Real-Time Streaming: Implementation of Cloud Dataflow for real-time loan application processing and instant risk assessment.
Advanced Visualization: Integration with custom JavaScript visualizations for specialized financial analytics.
External Data Integration: Incorporation of credit bureau data, economic indicators, and market trends for enhanced risk modeling.
API Development: RESTful APIs enabling integration with loan origination systems and third-party financial tools.
The ECommerce Analytics Dashboard project demonstrates how modern cloud technologies can transform traditional financial data analysis. By leveraging Google Cloud Platform’s powerful analytics capabilities, we created a solution that not only improves operational efficiency but fundamentally changes how financial institutions approach data-driven decision making.
This project showcases the convergence of technical expertise and business acumen required for successful data analytics implementation in regulated industries. The combination of performance optimization, user-centric design, and robust data architecture creates a foundation for sustained business value and competitive advantage.
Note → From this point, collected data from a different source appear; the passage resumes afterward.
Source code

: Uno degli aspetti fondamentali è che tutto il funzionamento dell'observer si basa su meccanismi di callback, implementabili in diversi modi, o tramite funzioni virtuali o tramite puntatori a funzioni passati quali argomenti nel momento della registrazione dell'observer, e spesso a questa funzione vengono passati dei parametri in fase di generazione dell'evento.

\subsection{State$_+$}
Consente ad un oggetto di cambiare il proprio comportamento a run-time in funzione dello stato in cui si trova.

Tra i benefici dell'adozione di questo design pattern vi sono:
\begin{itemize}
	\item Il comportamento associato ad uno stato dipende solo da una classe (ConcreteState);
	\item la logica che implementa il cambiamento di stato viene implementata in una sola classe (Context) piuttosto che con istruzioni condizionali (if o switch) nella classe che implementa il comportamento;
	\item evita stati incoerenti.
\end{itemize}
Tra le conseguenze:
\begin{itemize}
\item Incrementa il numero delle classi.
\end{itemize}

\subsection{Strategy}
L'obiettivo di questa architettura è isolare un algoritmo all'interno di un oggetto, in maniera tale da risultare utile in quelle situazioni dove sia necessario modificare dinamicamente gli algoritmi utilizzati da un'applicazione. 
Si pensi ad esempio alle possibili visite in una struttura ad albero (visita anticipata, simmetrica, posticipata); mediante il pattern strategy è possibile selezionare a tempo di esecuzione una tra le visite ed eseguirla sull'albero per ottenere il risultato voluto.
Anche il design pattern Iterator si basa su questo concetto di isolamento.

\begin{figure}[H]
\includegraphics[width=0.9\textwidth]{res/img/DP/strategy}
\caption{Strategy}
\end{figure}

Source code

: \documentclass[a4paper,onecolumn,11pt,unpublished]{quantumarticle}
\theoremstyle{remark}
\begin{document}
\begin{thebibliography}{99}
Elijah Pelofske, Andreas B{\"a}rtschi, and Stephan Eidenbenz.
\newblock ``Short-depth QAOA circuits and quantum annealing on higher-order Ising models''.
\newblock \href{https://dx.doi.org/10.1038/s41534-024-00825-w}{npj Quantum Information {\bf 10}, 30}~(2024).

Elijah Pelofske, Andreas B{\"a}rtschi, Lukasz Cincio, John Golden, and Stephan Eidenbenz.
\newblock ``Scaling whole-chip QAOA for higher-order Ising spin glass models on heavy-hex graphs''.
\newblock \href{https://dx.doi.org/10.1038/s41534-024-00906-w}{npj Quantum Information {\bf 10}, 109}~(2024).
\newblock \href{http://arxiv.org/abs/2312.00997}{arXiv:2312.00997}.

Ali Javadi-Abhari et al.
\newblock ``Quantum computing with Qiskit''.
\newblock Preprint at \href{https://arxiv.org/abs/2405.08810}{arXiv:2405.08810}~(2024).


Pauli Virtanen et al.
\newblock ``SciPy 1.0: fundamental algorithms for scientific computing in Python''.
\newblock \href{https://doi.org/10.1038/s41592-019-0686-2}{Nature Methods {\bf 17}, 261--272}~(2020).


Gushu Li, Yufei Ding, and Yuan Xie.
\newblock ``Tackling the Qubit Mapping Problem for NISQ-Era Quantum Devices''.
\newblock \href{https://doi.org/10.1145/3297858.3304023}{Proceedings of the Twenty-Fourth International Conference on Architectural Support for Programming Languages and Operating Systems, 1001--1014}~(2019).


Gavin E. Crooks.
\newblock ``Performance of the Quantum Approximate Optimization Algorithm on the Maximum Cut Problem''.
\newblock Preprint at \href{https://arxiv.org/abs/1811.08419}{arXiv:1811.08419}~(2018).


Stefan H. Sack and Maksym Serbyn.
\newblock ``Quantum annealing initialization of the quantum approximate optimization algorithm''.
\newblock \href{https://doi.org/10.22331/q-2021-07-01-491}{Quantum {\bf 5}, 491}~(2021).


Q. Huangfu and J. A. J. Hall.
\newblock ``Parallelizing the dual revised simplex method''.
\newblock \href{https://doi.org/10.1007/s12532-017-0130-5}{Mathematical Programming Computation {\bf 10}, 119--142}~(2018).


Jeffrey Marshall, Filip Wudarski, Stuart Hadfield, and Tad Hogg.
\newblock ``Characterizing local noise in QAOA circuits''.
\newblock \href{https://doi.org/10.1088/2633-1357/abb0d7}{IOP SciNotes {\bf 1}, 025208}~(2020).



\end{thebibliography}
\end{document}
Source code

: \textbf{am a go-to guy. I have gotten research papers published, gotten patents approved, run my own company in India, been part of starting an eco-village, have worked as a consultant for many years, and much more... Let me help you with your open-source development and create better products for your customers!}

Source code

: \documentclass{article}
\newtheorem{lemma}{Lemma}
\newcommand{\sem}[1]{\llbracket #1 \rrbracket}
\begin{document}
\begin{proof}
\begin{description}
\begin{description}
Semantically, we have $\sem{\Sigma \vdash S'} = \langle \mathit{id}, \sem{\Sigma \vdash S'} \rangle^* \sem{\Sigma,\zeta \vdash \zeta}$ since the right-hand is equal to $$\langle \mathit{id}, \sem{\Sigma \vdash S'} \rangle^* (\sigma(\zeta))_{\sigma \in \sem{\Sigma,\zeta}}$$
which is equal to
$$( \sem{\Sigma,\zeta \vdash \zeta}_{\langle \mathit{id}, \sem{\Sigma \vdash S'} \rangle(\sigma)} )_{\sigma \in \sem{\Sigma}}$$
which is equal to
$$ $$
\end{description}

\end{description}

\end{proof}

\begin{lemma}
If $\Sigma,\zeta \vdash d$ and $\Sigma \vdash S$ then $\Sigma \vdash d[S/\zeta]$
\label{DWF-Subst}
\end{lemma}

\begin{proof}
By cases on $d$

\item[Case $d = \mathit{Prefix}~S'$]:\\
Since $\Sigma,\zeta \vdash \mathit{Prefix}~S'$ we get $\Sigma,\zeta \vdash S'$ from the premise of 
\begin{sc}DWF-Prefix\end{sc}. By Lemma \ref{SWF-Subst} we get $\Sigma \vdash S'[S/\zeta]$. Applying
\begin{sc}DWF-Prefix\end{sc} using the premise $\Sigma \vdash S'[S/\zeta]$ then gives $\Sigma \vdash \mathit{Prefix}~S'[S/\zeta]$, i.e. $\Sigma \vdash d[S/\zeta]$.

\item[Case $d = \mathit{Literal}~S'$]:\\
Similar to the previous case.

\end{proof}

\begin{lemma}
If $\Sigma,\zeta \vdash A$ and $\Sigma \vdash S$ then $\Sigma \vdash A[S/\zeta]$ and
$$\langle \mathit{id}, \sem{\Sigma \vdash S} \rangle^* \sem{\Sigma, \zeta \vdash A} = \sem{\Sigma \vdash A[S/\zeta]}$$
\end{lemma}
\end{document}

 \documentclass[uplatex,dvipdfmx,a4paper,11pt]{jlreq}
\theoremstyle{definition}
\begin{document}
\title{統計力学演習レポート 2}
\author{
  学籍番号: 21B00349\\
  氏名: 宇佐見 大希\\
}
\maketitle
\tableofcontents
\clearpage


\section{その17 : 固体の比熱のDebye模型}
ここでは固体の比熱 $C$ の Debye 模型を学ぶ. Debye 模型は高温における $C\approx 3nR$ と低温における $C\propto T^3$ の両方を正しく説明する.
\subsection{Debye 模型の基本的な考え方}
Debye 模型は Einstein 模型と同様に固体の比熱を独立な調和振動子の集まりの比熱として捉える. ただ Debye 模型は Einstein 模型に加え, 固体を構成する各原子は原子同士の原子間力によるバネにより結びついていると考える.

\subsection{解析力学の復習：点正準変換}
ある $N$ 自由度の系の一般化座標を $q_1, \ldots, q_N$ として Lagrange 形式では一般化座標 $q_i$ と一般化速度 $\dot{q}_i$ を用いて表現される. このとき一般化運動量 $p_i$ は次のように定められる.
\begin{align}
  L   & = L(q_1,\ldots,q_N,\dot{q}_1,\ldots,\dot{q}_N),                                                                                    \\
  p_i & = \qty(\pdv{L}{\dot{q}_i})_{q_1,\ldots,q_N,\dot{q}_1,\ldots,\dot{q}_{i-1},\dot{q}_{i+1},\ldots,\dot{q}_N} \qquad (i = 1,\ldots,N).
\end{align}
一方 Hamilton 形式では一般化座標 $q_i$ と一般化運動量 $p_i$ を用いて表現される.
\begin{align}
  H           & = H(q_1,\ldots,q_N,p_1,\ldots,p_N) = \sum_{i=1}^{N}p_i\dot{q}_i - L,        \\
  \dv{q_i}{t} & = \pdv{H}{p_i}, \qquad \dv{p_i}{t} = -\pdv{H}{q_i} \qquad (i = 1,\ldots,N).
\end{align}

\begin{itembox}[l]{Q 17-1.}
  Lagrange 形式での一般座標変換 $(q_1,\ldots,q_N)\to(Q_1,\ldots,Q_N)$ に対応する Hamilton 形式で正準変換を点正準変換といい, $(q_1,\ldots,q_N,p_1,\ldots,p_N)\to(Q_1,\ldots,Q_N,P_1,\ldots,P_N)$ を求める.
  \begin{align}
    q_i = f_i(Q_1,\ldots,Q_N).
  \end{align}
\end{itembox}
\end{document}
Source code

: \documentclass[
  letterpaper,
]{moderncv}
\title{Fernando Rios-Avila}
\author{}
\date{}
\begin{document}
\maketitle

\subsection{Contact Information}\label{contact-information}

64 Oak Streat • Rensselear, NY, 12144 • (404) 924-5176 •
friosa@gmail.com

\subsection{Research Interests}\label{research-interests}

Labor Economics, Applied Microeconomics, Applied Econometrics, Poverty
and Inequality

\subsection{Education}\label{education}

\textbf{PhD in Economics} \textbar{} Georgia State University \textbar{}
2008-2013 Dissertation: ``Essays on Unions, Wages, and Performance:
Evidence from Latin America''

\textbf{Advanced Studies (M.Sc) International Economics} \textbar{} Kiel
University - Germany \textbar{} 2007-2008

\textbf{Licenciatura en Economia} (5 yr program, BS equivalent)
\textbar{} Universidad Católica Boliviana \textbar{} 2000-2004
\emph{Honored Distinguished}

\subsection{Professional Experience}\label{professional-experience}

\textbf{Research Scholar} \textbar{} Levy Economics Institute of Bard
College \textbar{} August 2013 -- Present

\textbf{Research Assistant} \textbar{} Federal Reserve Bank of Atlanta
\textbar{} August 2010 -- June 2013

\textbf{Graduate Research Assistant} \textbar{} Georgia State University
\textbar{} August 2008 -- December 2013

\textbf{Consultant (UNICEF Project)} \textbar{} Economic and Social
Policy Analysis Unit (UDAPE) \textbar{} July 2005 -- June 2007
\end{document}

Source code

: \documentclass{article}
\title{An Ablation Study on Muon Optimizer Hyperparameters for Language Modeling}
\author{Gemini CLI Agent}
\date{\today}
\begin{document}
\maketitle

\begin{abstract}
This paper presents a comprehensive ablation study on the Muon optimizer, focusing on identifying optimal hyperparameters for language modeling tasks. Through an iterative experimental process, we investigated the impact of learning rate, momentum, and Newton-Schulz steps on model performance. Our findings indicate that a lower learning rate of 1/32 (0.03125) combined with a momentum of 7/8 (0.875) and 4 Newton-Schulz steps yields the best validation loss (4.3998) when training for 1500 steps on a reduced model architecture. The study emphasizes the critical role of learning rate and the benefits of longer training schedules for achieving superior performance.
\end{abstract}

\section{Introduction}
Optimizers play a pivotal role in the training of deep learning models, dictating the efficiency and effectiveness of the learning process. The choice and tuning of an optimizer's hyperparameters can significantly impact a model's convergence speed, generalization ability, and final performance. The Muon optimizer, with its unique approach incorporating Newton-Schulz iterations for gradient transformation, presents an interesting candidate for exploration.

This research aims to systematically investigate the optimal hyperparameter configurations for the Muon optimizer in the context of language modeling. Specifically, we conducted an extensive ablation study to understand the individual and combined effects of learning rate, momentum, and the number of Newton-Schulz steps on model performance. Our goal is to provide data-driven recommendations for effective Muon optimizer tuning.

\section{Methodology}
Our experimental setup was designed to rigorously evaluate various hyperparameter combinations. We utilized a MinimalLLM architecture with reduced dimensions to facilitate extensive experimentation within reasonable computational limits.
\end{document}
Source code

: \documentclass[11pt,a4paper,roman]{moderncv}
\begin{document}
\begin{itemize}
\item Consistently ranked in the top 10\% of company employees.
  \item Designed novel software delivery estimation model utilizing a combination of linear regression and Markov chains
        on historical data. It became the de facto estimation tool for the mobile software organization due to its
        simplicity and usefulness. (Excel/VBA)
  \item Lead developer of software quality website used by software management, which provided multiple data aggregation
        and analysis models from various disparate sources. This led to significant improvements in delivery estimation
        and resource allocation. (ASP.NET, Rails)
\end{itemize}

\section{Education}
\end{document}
The success of this implementation validates the potential for cloud-native analytics to drive digital transformation in financial services, providing a roadmap for organizations seeking to modernize their data infrastructure and analytics capabilities.
This project demonstrates practical application of enterprise-grade data analytics solutions and highlights the importance of balancing technical performance with business usability in financial technology implementations.